Remove peer’s entry from current section in the Routing Table.


Adults and Infants

They are not a part of the chain. Adults and Infants are stored as Blocks (Live) in a separate container and these entries are transient. Once an Adult or Infant is no longer a part of our section (either Dead or Gone) then we remove its block.

The blocks of Adults and Infants are always signed by the current Elders. If a new Elder becomes Live in our section then it must provide its proof for all the existing Blocks of Adults and Infants.

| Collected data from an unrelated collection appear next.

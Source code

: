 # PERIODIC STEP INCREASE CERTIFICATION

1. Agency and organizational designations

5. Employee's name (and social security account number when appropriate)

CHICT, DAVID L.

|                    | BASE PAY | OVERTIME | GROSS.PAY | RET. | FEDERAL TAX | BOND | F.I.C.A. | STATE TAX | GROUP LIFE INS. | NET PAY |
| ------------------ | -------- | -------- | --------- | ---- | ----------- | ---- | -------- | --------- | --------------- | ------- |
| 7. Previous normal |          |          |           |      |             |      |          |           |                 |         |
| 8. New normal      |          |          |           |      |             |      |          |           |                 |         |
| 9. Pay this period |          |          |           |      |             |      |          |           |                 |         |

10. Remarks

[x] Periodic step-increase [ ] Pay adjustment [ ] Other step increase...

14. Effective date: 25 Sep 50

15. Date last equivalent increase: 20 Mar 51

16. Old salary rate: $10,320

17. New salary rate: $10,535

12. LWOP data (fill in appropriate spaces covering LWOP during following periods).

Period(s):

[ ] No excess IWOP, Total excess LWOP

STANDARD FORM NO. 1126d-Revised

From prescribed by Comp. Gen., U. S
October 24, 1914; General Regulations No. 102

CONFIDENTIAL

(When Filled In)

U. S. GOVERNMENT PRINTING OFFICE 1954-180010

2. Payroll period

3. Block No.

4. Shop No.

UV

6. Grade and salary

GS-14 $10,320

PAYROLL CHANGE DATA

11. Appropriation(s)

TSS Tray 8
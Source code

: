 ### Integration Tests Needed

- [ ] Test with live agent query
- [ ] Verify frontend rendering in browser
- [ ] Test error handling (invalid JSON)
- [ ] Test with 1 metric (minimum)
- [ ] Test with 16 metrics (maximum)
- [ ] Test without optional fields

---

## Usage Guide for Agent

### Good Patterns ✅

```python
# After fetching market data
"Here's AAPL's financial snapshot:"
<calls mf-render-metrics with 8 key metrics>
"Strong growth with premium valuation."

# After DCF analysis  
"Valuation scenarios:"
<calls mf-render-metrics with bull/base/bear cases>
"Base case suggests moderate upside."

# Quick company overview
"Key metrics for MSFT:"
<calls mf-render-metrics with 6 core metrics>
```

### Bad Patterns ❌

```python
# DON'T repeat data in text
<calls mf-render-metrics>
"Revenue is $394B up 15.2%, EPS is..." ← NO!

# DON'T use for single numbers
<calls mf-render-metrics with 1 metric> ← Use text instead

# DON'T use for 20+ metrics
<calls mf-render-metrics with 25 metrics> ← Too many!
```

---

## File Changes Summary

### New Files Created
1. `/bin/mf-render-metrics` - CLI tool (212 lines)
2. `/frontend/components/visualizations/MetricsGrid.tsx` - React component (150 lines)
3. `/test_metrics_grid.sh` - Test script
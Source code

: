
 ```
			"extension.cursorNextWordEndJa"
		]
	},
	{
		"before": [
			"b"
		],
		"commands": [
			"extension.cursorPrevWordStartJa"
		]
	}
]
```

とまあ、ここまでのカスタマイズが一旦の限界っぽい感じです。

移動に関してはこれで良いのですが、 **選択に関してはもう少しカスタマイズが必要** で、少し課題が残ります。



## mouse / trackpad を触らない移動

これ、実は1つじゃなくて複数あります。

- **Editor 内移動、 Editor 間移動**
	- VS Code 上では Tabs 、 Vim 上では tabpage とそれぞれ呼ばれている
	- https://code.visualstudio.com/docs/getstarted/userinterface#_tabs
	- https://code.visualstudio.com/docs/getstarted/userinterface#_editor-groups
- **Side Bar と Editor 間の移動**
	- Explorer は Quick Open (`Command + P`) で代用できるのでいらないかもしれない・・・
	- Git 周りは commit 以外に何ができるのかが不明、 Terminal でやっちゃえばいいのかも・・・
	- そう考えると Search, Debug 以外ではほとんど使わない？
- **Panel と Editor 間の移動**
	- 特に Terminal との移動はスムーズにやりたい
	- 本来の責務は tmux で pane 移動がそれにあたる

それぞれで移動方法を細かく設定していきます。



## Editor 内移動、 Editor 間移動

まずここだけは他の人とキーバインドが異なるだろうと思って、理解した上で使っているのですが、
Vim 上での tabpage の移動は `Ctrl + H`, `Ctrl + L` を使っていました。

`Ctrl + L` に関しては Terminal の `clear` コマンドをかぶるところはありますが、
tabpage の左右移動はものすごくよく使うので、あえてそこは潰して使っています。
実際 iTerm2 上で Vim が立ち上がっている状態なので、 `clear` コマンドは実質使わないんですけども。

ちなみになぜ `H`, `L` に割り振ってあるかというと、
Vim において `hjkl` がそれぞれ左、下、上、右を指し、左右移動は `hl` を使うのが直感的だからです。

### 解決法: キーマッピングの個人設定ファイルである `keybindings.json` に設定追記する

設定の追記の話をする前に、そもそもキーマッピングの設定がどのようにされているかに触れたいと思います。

If an existing Elder is Dead or Gone then its proof must be removed from the all these Blocks.

By keeping the container separate (from the main Elder chain), pruning it constanty as these peers disappear and providing Proofs from only the most recent Elders we keep the Adults and Infants blocks bubbled up to the top instead of embedded deep in the chain where we need to search more expensively to find out about them.


Merge

Data structures

struct SiblingEldersRpc {
    /// This is our vote for each of the sibling elders' Ids
    sibling_elder_ids: Vec<Vote<PeerId>>,
}

struct MergeInfoRpc {
    /// Our Adults and Infants
    adults_and_infants: Vec<Vote<PeerId>>,
    /// PeerIds of the additional neighbours
    new_neighbours: BTreeMap<Prefix, Vec<Vote<PeerId>>>,
}

The algorithm

Say we are an elder in the section S00, merging with S01 into S0.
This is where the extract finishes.